Assignment:
Go through the records below and report each line with "great" in it.

[Information given]

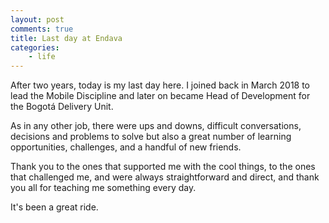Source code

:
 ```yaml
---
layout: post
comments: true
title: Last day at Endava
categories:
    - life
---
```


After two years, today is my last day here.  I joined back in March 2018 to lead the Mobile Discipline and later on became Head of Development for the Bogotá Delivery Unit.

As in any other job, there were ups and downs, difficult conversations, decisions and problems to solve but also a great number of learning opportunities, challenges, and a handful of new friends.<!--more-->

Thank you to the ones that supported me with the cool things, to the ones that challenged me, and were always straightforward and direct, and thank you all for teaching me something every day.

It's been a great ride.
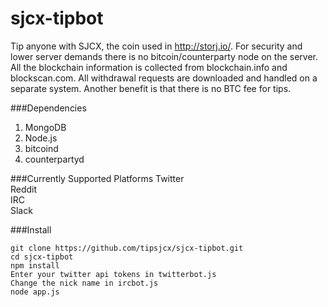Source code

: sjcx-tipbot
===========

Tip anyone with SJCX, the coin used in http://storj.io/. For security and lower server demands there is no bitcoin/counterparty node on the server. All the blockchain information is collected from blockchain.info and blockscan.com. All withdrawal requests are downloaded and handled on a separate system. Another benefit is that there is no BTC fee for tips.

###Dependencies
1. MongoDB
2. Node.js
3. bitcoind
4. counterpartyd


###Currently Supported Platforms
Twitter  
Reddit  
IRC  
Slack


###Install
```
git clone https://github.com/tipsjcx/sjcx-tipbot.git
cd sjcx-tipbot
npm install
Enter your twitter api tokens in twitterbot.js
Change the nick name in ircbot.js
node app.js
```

[/Information given]

Task solution:
As in any other job, there were ups and downs, difficult conversations, decisions and problems to solve but also a great number of learning opportunities, challenges, and a handful of new friends.<!--more-->
It's been a great ride.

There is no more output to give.